**What to produce:**
With images excluded, write out each entry below exactly as given.

(Data items)

- - - - -

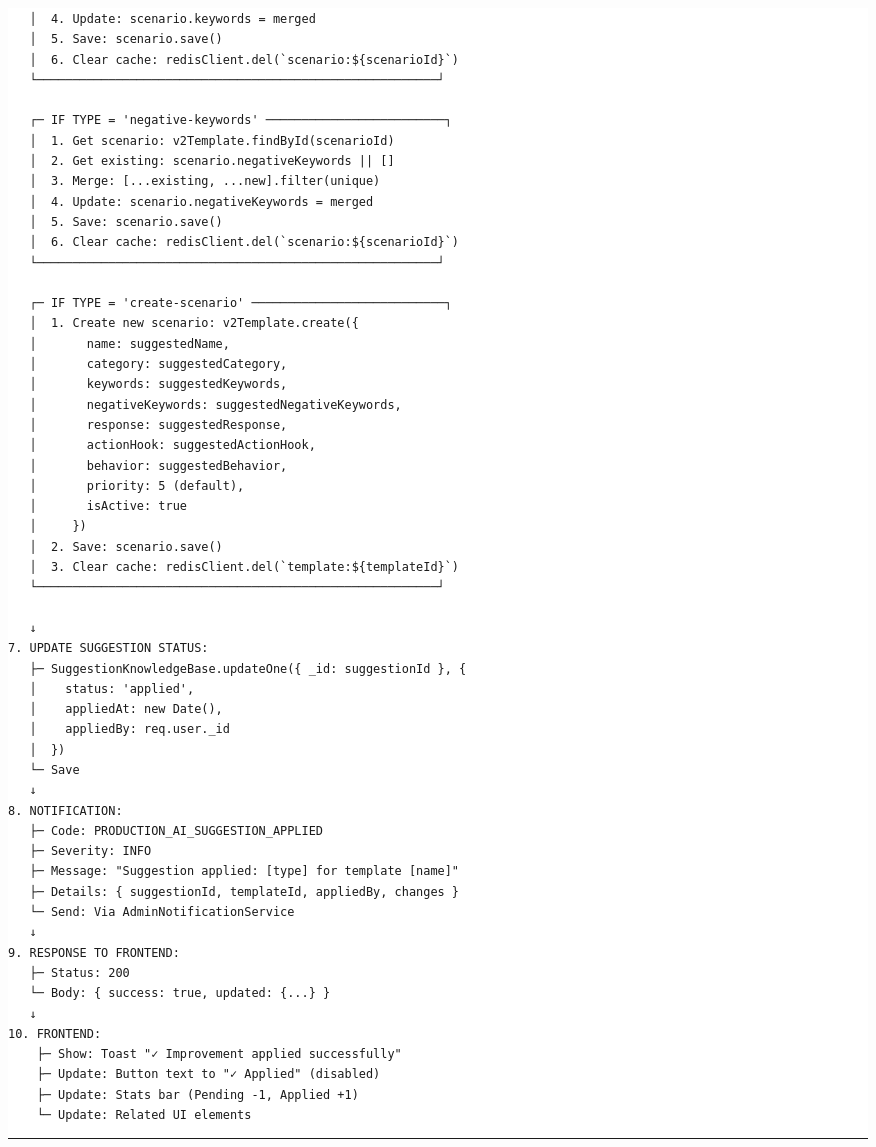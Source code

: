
 ```
   │  4. Update: scenario.keywords = merged
   │  5. Save: scenario.save()
   │  6. Clear cache: redisClient.del(`scenario:${scenarioId}`)
   └────────────────────────────────────────────────────────┘

   ┌─ IF TYPE = 'negative-keywords' ─────────────────────────┐
   │  1. Get scenario: v2Template.findById(scenarioId)
   │  2. Get existing: scenario.negativeKeywords || []
   │  3. Merge: [...existing, ...new].filter(unique)
   │  4. Update: scenario.negativeKeywords = merged
   │  5. Save: scenario.save()
   │  6. Clear cache: redisClient.del(`scenario:${scenarioId}`)
   └────────────────────────────────────────────────────────┘

   ┌─ IF TYPE = 'create-scenario' ───────────────────────────┐
   │  1. Create new scenario: v2Template.create({
   │       name: suggestedName,
   │       category: suggestedCategory,
   │       keywords: suggestedKeywords,
   │       negativeKeywords: suggestedNegativeKeywords,
   │       response: suggestedResponse,
   │       actionHook: suggestedActionHook,
   │       behavior: suggestedBehavior,
   │       priority: 5 (default),
   │       isActive: true
   │     })
   │  2. Save: scenario.save()
   │  3. Clear cache: redisClient.del(`template:${templateId}`)
   └────────────────────────────────────────────────────────┘

   ↓
7. UPDATE SUGGESTION STATUS:
   ├─ SuggestionKnowledgeBase.updateOne({ _id: suggestionId }, {
   │    status: 'applied',
   │    appliedAt: new Date(),
   │    appliedBy: req.user._id
   │  })
   └─ Save
   ↓
8. NOTIFICATION:
   ├─ Code: PRODUCTION_AI_SUGGESTION_APPLIED
   ├─ Severity: INFO
   ├─ Message: "Suggestion applied: [type] for template [name]"
   ├─ Details: { suggestionId, templateId, appliedBy, changes }
   └─ Send: Via AdminNotificationService
   ↓
9. RESPONSE TO FRONTEND:
   ├─ Status: 200
   └─ Body: { success: true, updated: {...} }
   ↓
10. FRONTEND:
    ├─ Show: Toast "✓ Improvement applied successfully"
    ├─ Update: Button text to "✓ Applied" (disabled)
    ├─ Update: Stats bar (Pending -1, Applied +1)
    └─ Update: Related UI elements
```

---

- - - - -

**Response area:**
Source code

:
 ```
   │  4. Update: scenario.keywords = merged
   │  5. Save: scenario.save()
   │  6. Clear cache: redisClient.del(`scenario:${scenarioId}`)
   └────────────────────────────────────────────────────────┘

   ┌─ IF TYPE = 'negative-keywords' ─────────────────────────┐
   │  1. Get scenario: v2Template.findById(scenarioId)
   │  2. Get existing: scenario.negativeKeywords || []
   │  3. Merge: [...existing, ...new].filter(unique)
   │  4. Update: scenario.negativeKeywords = merged
   │  5. Save: scenario.save()
   │  6. Clear cache: redisClient.del(`scenario:${scenarioId}`)
   └────────────────────────────────────────────────────────┘

   ┌─ IF TYPE = 'create-scenario' ───────────────────────────┐
   │  1. Create new scenario: v2Template.create({
   │       name: suggestedName,
   │       category: suggestedCategory,
   │       keywords: suggestedKeywords,
   │       negativeKeywords: suggestedNegativeKeywords,
   │       response: suggestedResponse,
   │       actionHook: suggestedActionHook,
   │       behavior: suggestedBehavior,
   │       priority: 5 (default),
   │       isActive: true
   │     })
   │  2. Save: scenario.save()
   │  3. Clear cache: redisClient.del(`template:${templateId}`)
   └────────────────────────────────────────────────────────┘

   ↓
7. UPDATE SUGGESTION STATUS:
   ├─ SuggestionKnowledgeBase.updateOne({ _id: suggestionId }, {
   │    status: 'applied',
   │    appliedAt: new Date(),
   │    appliedBy: req.user._id
   │  })
   └─ Save
   ↓
8. NOTIFICATION:
   ├─ Code: PRODUCTION_AI_SUGGESTION_APPLIED
   ├─ Severity: INFO
   ├─ Message: "Suggestion applied: [type] for template [name]"
   ├─ Details: { suggestionId, templateId, appliedBy, changes }
   └─ Send: Via AdminNotificationService
   ↓
9. RESPONSE TO FRONTEND:
   ├─ Status: 200
   └─ Body: { success: true, updated: {...} }
   ↓
10. FRONTEND:
    ├─ Show: Toast "✓ Improvement applied successfully"
    ├─ Update: Button text to "✓ Applied" (disabled)
    ├─ Update: Stats bar (Pending -1, Applied +1)
    └─ Update: Related UI elements
```

---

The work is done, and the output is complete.